What the exercise asks:
Return all lines of the data in which the string "Once" occurs.

Exercise inputs:
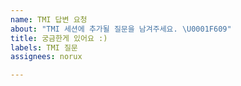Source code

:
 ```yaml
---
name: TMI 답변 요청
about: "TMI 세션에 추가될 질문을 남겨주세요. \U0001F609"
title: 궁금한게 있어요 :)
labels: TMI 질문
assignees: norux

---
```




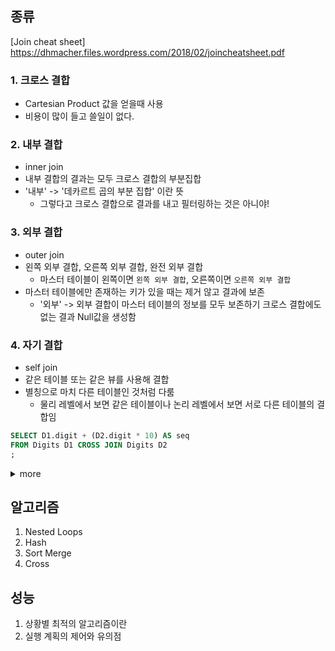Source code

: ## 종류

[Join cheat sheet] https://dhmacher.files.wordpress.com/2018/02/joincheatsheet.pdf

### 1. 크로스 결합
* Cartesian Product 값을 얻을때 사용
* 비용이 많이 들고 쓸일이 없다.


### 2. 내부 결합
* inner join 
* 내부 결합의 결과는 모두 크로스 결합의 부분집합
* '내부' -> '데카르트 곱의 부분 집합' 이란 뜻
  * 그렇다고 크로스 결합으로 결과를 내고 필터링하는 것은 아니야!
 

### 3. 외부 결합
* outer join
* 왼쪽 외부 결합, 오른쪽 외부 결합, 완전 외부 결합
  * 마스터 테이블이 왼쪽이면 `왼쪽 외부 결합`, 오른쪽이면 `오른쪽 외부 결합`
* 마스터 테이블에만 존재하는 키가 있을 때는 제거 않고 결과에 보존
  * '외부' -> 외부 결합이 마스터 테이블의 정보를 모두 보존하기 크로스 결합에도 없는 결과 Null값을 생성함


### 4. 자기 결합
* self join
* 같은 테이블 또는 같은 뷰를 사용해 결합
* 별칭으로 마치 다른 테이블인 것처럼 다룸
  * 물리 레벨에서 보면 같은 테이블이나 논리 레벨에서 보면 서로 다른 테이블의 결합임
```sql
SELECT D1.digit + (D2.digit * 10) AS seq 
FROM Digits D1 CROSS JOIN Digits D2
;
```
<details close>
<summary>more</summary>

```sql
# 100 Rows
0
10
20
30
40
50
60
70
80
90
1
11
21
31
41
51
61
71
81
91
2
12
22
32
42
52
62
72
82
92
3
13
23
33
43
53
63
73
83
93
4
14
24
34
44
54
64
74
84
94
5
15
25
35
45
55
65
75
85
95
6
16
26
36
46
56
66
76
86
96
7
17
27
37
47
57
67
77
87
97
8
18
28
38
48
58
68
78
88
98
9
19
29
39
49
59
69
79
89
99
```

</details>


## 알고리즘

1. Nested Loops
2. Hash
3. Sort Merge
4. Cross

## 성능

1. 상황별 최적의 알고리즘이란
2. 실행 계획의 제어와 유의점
---
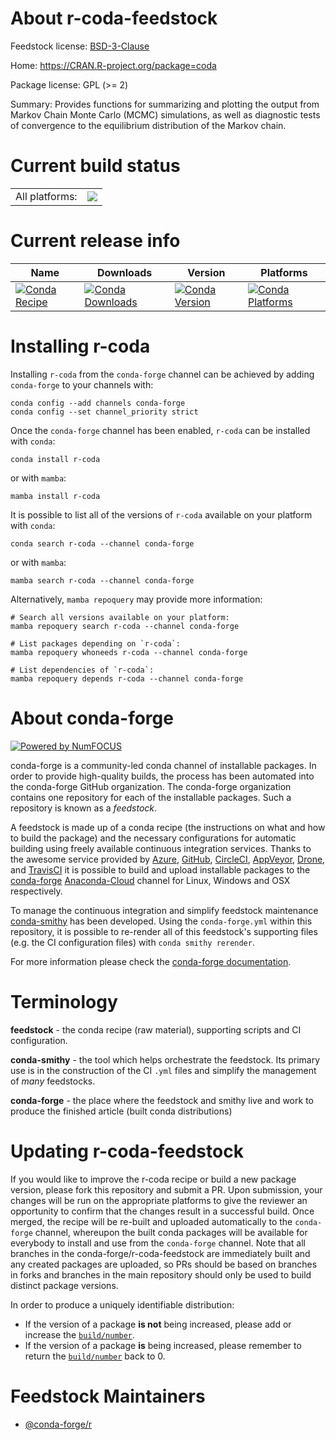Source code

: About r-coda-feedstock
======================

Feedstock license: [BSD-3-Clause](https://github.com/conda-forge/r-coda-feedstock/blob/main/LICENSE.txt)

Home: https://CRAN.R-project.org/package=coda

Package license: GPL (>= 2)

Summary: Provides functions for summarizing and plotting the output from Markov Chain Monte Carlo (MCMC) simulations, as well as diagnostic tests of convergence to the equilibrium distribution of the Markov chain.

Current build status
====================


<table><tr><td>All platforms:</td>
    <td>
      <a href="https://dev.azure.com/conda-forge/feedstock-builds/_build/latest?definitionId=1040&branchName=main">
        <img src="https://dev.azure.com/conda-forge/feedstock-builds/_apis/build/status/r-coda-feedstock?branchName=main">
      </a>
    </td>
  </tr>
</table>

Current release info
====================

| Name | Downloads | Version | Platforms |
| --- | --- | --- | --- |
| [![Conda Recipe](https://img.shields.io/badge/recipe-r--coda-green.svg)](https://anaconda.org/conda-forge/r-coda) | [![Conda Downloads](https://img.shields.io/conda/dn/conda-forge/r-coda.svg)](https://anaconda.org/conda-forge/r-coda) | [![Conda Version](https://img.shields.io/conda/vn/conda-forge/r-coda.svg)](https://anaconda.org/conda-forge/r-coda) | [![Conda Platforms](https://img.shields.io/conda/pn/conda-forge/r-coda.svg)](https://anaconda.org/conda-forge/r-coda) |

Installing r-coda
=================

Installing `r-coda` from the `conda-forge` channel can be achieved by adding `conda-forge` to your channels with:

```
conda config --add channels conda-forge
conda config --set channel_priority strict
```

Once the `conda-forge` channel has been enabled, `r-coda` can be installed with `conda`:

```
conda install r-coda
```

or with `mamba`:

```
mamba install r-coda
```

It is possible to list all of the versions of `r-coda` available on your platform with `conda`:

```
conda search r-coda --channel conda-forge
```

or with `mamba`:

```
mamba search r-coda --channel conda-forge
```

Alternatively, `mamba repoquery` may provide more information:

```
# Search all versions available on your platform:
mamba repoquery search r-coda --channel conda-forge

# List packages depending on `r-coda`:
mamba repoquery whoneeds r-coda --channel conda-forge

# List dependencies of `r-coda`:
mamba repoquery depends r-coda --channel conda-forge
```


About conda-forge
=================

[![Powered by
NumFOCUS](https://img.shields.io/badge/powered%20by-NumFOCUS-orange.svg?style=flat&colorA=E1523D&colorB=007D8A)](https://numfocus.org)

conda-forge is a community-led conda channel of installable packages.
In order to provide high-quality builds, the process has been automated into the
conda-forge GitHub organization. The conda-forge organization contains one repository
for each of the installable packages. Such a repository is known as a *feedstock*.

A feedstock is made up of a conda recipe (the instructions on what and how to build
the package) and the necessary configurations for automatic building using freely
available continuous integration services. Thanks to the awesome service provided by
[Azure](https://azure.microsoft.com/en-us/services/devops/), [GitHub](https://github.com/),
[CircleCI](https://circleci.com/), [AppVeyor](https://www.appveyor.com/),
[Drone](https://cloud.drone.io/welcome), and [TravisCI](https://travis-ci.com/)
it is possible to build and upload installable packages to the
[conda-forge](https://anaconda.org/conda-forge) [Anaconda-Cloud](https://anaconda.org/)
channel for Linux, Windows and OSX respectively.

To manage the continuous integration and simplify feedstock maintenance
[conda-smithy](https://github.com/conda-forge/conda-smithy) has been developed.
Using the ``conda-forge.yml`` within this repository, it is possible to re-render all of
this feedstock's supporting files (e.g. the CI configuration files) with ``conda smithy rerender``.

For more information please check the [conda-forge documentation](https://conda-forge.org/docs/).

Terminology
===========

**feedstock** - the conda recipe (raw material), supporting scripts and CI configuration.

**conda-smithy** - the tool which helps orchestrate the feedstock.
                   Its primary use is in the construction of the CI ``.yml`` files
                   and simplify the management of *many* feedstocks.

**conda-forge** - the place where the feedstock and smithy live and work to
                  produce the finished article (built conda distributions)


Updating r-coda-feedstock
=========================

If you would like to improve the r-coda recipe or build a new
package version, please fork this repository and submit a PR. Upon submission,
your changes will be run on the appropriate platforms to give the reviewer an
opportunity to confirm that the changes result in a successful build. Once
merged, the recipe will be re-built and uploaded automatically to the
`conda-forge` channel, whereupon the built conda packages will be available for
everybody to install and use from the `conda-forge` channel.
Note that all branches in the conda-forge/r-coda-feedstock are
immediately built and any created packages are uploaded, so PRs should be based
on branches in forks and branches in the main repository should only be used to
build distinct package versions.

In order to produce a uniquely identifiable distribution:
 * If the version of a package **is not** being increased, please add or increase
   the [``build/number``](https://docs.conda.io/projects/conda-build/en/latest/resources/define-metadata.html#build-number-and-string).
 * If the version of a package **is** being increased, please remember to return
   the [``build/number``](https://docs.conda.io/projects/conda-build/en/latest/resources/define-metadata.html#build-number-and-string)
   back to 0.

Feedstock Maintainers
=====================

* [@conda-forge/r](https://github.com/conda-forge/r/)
==
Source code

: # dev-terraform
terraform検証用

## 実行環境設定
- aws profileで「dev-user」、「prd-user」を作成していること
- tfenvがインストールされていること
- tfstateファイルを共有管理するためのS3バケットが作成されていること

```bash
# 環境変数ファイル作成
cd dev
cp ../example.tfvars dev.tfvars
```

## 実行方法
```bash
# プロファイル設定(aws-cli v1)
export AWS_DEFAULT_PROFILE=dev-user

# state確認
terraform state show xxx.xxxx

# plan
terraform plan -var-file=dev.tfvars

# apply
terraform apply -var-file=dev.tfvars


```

Expected output:
Once the `conda-forge` channel has been enabled, `r-coda` can be installed with `conda`:
opportunity to confirm that the changes result in a successful build. Once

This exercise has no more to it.